Natürlich bemühte sie sich in letzter Zeit, alle zu meiden, die sich in der Welt der Träume aufhielten. Sie hatte sich angewöhnt, sich häufig umzublicken, weil sie glaubte, jemand schleiche sich hinter ihr an, oder auch Dinge zu sehen, die gar nicht da waren. Sie glaubte, aus den Augenwinkeln Blicke auf Rand, Perrin und sogar Lan erhascht zu haben. Selbstverständlich bildete sie sich das nur ein, oder sie hatte durch puren Zufall ihre Träume einen Augenblick lang berührt, aber sie fühlte sich dadurch so nervös wie eine Katze im Hundezwinger.
Sie runzelte die Stirn — oder besser: sie hätte das getan, hätte sie ein Gesicht besessen. Eines dieser Lichter sah aus wie... Es kam ihr eigentlich gar nicht bekannt vor; sie erkannte es wirklich nicht. Aber es schien ... sie anzulocken. Wohin sie auch blickte, nach ein paar Momenten kehrte ihr Blick zu jenem glitzernden Punkt zurück.
Vielleicht sollte sie erneut versuchen, Salidar zu finden. Das hätte aber bedeutet, daß sie darauf warten mußte, bis Nynaeve und Elayne Tel'aran'rhiod verlassen hatten. Deren Träume erkannte sie natürlich sofort — sie konnte sie im Schlaf finden, wie sie unter lautlosem Kichern feststellte. Doch ein Dutzend Versuche, Salidar zu finden, hatte bisher genau die gleichen Resultate erbracht wie ihr Bemühen, das Wachgewebe um Rands Träume zu durchdringen.

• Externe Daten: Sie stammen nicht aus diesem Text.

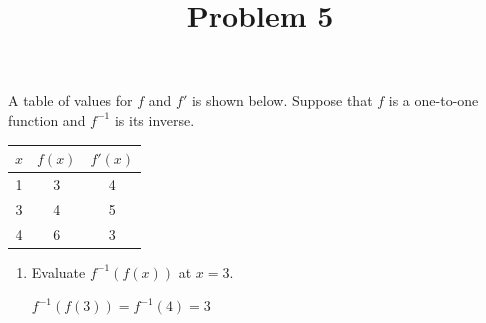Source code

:\documentclass{ximera}
\title[Problem 5]{Problem 5}
\begin{document}
\begin{abstract} \end{abstract}
\maketitle


\begin{problem}
  A table of values for $f$ and $f'$ is shown below.
  Suppose that $f$ is a one-to-one function and $f^{-1}$ is its inverse.
  \begin{center}
    \begin{tabular}{ccc}
\hline
      $x$ & $f(x)$ & $f'(x)$\\
\hline \hline
      1 & 3 & 4\\

      3 & 4 & 5\\

      4 & 6 & 3\\
\hline
    \end{tabular}
  \end{center}

  \begin{enumerate}
    \item Evaluate $f^{-1}(f(x))$ at $x = 3$.
\begin{explanation}
         $ f^{-1}(f(3)) = f^{-1}(4) = 3$
      \end{explanation}



\end{enumerate}
\end{problem}
\end{document}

Entfernungen und Position hier hatten absolut nichts mit denen der wachenden Welt zu tun. Amys behauptete sogar, hier gebe es weder Entfernung noch Position. Andererseits konnte sie genausogut...
Überraschenderweise begann mit einem Mal der Lichtpunkt, der ihren Blick immer wieder anzog, auf sie zuzutreiben. Er schwoll an, und was zuerst ein ferner Stern gewesen war, wurde nun zu einem weißen Vollmond. Ein Funken der Angst keimte in ihr auf. Einen Traum zu berühren und hineinzuspähen war einfach — wie ein Finger das Wasser so leicht berührt, daß das Wasser am Finger haftet aber die Oberfläche nicht bewegt wird — doch das alles richtete sich nach ihrem freien Willen. Eine Traumgängerin suchte sich den Traum aus, nicht umgekehrt. Sie befahl in Gedanken dem Traum, sich wegzubegeben, stellte sich die sternübersäte Schwärze wieder in Bewegung vor. Doch nur dieses eine Licht rührte sich und dehnte sich so aus, daß ihr gesamtes Gesichtsfeld von weißem Licht erfüllt wurde. Verzweifelt versuchte sie, sich loszureißen. Weißes Licht. Nichts als weißes Licht, das sie in sich aufnahm...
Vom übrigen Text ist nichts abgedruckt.